Figuur:  Unieke cliënten Wmo excl. beschermd wonen naar zorgsoort

De volgende figuur toont een verdere uitsplitsing van de voorzieningen naar zogenaamde productcategorie (landelijke rubricering). Hulp bij het huishouden en vervoervoorzieningen laten daarbij met afstand de grootste cliëntenaantallen zien, gevolgd door begeleiding en woonvoorzieningen, en vervolgens rolstoelen en dagbesteding. Volgens de registratiegegevens bevindt zich binnen de Wmo-ondersteuning over 2019 inmiddels een groep van 180 cliënten die vanuit de brede basisteams (beschikkingsvrije) begeleiding heeft gehad (pilot in Lindenholt en Nijmegen-Zuid).

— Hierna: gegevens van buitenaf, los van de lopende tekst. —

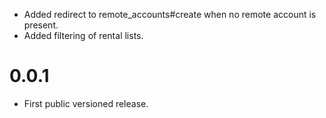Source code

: * Added redirect to remote_accounts#create when no remote account is present.
* Added filtering of rental lists.

# 0.0.1

* First public versioned release.
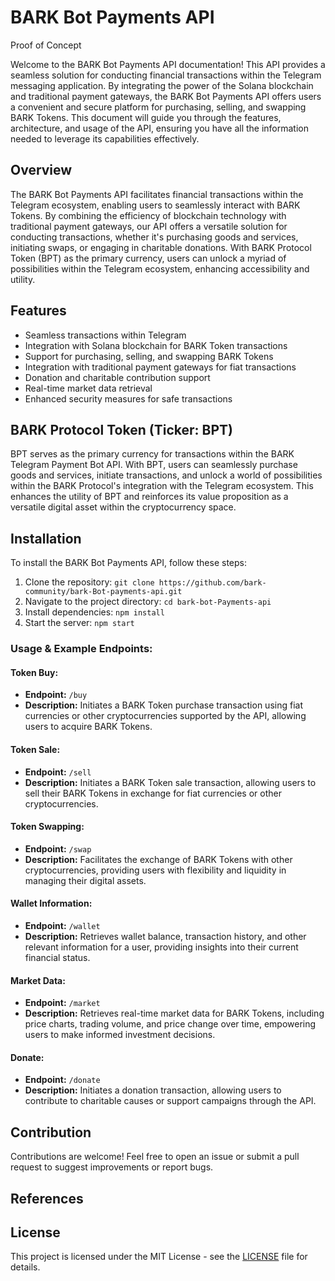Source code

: # BARK Bot Payments API
Proof of Concept

Welcome to the BARK Bot Payments API documentation! This API provides a seamless solution for conducting financial transactions within the Telegram messaging application. By integrating the power of the Solana blockchain and traditional payment gateways, the BARK Bot Payments API offers users a convenient and secure platform for purchasing, selling, and swapping BARK Tokens. This document will guide you through the features, architecture, and usage of the API, ensuring you have all the information needed to leverage its capabilities effectively.

## Overview

The BARK Bot Payments API facilitates financial transactions within the Telegram ecosystem, enabling users to seamlessly interact with BARK Tokens. By combining the efficiency of blockchain technology with traditional payment gateways, our API offers a versatile solution for conducting transactions, whether it's purchasing goods and services, initiating swaps, or engaging in charitable donations. With BARK Protocol Token (BPT) as the primary currency, users can unlock a myriad of possibilities within the Telegram ecosystem, enhancing accessibility and utility.

## Features

- Seamless transactions within Telegram
- Integration with Solana blockchain for BARK Token transactions
- Support for purchasing, selling, and swapping BARK Tokens
- Integration with traditional payment gateways for fiat transactions
- Donation and charitable contribution support
- Real-time market data retrieval
- Enhanced security measures for safe transactions

## BARK Protocol Token (Ticker: BPT)

BPT serves as the primary currency for transactions within the BARK Telegram Payment Bot API. With BPT, users can seamlessly purchase goods and services, initiate transactions, and unlock a world of possibilities within the BARK Protocol's integration with the Telegram ecosystem. This enhances the utility of BPT and reinforces its value proposition as a versatile digital asset within the cryptocurrency space.

## Installation

To install the BARK Bot Payments API, follow these steps:

1. Clone the repository: `git clone https://github.com/bark-community/bark-Bot-payments-api.git`
2. Navigate to the project directory: `cd bark-bot-Payments-api`
3. Install dependencies: `npm install`
4. Start the server: `npm start`

### Usage & Example Endpoints:

#### Token Buy:
- **Endpoint:** `/buy`
- **Description:** Initiates a BARK Token purchase transaction using fiat currencies or other cryptocurrencies supported by the API, allowing users to acquire BARK Tokens.

#### Token Sale:
- **Endpoint:** `/sell`
- **Description:** Initiates a BARK Token sale transaction, allowing users to sell their BARK Tokens in exchange for fiat currencies or other cryptocurrencies.

#### Token Swapping:
- **Endpoint:** `/swap`
- **Description:** Facilitates the exchange of BARK Tokens with other cryptocurrencies, providing users with flexibility and liquidity in managing their digital assets.

#### Wallet Information:
- **Endpoint:** `/wallet`
- **Description:** Retrieves wallet balance, transaction history, and other relevant information for a user, providing insights into their current financial status.

#### Market Data:
- **Endpoint:** `/market`
- **Description:** Retrieves real-time market data for BARK Tokens, including price charts, trading volume, and price change over time, empowering users to make informed investment decisions.

#### Donate:
- **Endpoint:** `/donate`
- **Description:** Initiates a donation transaction, allowing users to contribute to charitable causes or support campaigns through the API.

## Contribution

Contributions are welcome! Feel free to open an issue or submit a pull request to suggest improvements or report bugs.

## References

[Telegram Payments API Doc]:(https://core.telegram.org/bots/payments#supported-payment-providers)

## License

This project is licensed under the MIT License - see the [LICENSE](LICENSE) file for details.
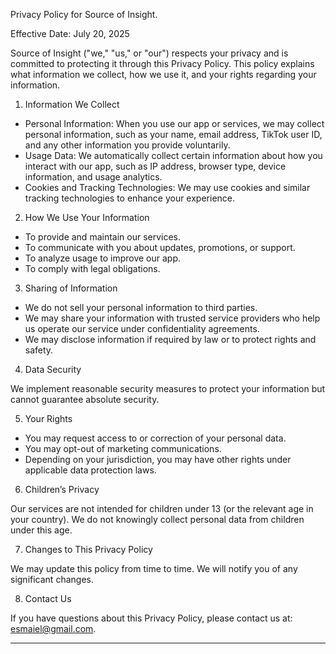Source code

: Privacy Policy for Source of Insight.

Effective Date: July 20, 2025

Source of Insight ("we," "us," or "our") respects your privacy and is committed to protecting it through this Privacy Policy. This policy explains what information we collect, how we use it, and your rights regarding your information.

1. Information We Collect

- Personal Information: When you use our app or services, we may collect personal information, such as your name, email address, TikTok user ID, and any other information you provide voluntarily.
- Usage Data: We automatically collect certain information about how you interact with our app, such as IP address, browser type, device information, and usage analytics.
- Cookies and Tracking Technologies: We may use cookies and similar tracking technologies to enhance your experience.

2. How We Use Your Information

- To provide and maintain our services.
- To communicate with you about updates, promotions, or support.
- To analyze usage to improve our app.
- To comply with legal obligations.

3. Sharing of Information

- We do not sell your personal information to third parties.
- We may share your information with trusted service providers who help us operate our service under confidentiality agreements.
- We may disclose information if required by law or to protect rights and safety.

4. Data Security

We implement reasonable security measures to protect your information but cannot guarantee absolute security.

5. Your Rights

- You may request access to or correction of your personal data.
- You may opt-out of marketing communications.
- Depending on your jurisdiction, you may have other rights under applicable data protection laws.

6. Children’s Privacy

Our services are not intended for children under 13 (or the relevant age in your country). We do not knowingly collect personal data from children under this age.

7. Changes to This Privacy Policy

We may update this policy from time to time. We will notify you of any significant changes.

8. Contact Us

If you have questions about this Privacy Policy, please contact us at: esmaiel@gmail.com.

---

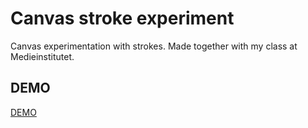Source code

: # Canvas stroke experiment

Canvas experimentation with strokes. Made together with my class at Medieinstitutet.

## DEMO

[DEMO]()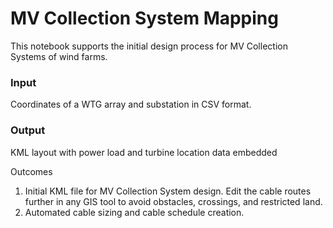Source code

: # MV Collection System Mapping

This notebook supports the initial design process for MV Collection Systems of wind farms. 

### Input
Coordinates of a WTG array and substation in CSV format.

### Output
KML layout with power load and turbine location data embedded

Outcomes
1. Initial KML file for MV Collection System design. Edit the cable routes further in any GIS tool to avoid obstacles, crossings, and restricted land.
2. Automated cable sizing and cable schedule creation.
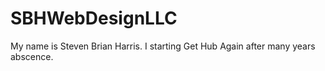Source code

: # SBHWebDesignLLC
My name is Steven Brian Harris. I starting Get Hub Again after many years abscence.
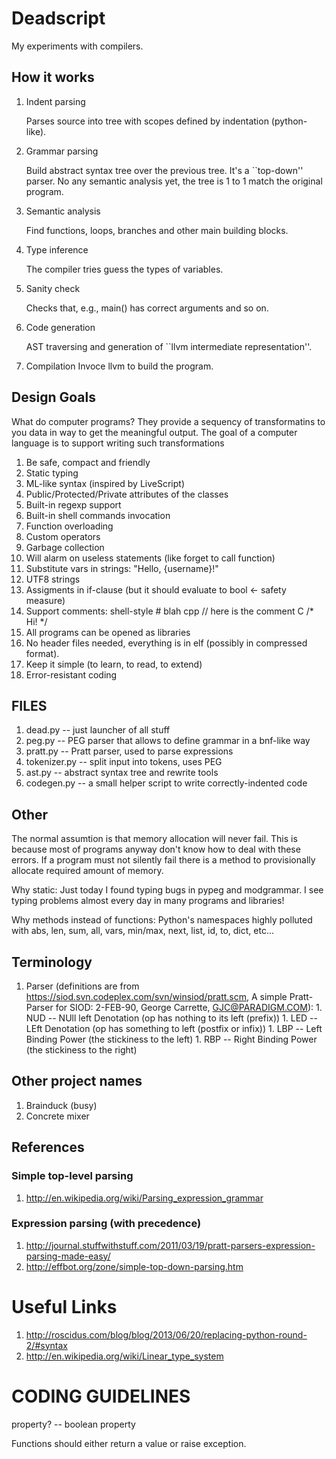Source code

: Deadscript
==========

My experiments with compilers.


How it works
------------

  1. Indent parsing

     Parses source into tree with scopes defined
     by indentation (python-like).

  1. Grammar parsing

     Build abstract syntax tree over the previous tree.
     It's a ``top-down'' parser. No any semantic analysis yet,
     the tree is 1 to 1 match the original program.

  1. Semantic analysis

     Find functions, loops, branches and other main building
     blocks.

  1. Type inference

     The compiler tries guess the types of variables.

  1. Sanity check

     Checks that, e.g., main() has correct arguments and so on.

  1. Code generation

     AST traversing and generation of ``llvm intermediate representation''.

  1. Compilation
     Invoce llvm to build the program.



Design Goals
------------

What do computer programs? They provide a sequency of transformatins
to you data in way to get the meaningful output. The goal of a
computer language is to support writing such transformations


1. Be safe, compact and friendly
1. Static typing
1. ML-like syntax (inspired by LiveScript)
1. Public/Protected/Private attributes of the classes
1. Built-in regexp support
1. Built-in shell commands invocation
1. Function overloading
1. Custom operators
1. Garbage collection
1. Will alarm on useless statements (like forget to call function)
1. Substitute vars in strings: "Hello, {username}!"
1. UTF8 strings
1. Assigments in if-clause (but it should evaluate to bool <- safety measure)
1. Support comments:
    shell-style # blah
    cpp // here is the comment
    C /* Hi! */
1. All programs can be opened as libraries
1. No header files needed, everything is in elf (possibly in compressed format).
1. Keep it simple (to learn, to read, to extend)
1. Error-resistant coding


FILES
-----

1. dead.py     -- just launcher of all stuff
1. peg.py      -- PEG parser that allows to define grammar in a bnf-like way
1. pratt.py    -- Pratt parser, used to parse expressions
1. tokenizer.py -- split input into tokens, uses PEG
1. ast.py      -- abstract syntax tree and rewrite tools
1. codegen.py  -- a small helper script to write correctly-indented code


Other
-----

The normal assumtion is that memory allocation will never fail.
This is because most of programs anyway don't know how to deal with these errors.
If a program must not silently fail there is a method to provisionally allocate
required amount of memory.


Why static:
  Just today I found typing bugs in pypeg and modgrammar. I see typing
  problems almost every day in many programs and libraries!

Why methods instead of functions:
  Python's namespaces highly polluted with abs, len, sum, all, vars,
  min/max, next, list, id, to, dict, etc...

Terminology
-----------

  1. Parser (definitions are from https://siod.svn.codeplex.com/svn/winsiod/pratt.scm, A simple Pratt-Parser for SIOD: 2-FEB-90, George Carrette, GJC@PARADIGM.COM):
    1. NUD -- NUll left Denotation (op has nothing to its left (prefix))
    1. LED -- LEft Denotation      (op has something to left (postfix or infix))
    1. LBP -- Left Binding Power  (the stickiness to the left)
    1. RBP -- Right Binding Power (the stickiness to the right)


Other project names
-------------------

1. Brainduck (busy)
1. Concrete mixer


References
----------

### Simple top-level parsing

1. http://en.wikipedia.org/wiki/Parsing_expression_grammar

### Expression parsing (with precedence)

1. http://journal.stuffwithstuff.com/2011/03/19/pratt-parsers-expression-parsing-made-easy/
1. http://effbot.org/zone/simple-top-down-parsing.htm

Useful Links
============

1. http://roscidus.com/blog/blog/2013/06/20/replacing-python-round-2/#syntax
1. http://en.wikipedia.org/wiki/Linear_type_system

CODING GUIDELINES
=================

property? -- boolean property

Functions should either return a value or raise exception.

Figuur: Aantal cliënten Wmo 2019  (excl. beschermd wonen) naar productcategorie

Spreiding cliënten over de stad

In absolute zin zijn Zuid (met daarbinnen Hatert), Dukenburg en Oost de stadsdelen met de meeste cliënten. In relatieve zin, gecorrigeerd naar het aantal inwoners per stadsdeel, zijn dat Hatert (ca. 14% van de volwassen bevolking), gevolgd door Dukenburg, Nieuw-West en (rest) Zuid (ca. 10-11%).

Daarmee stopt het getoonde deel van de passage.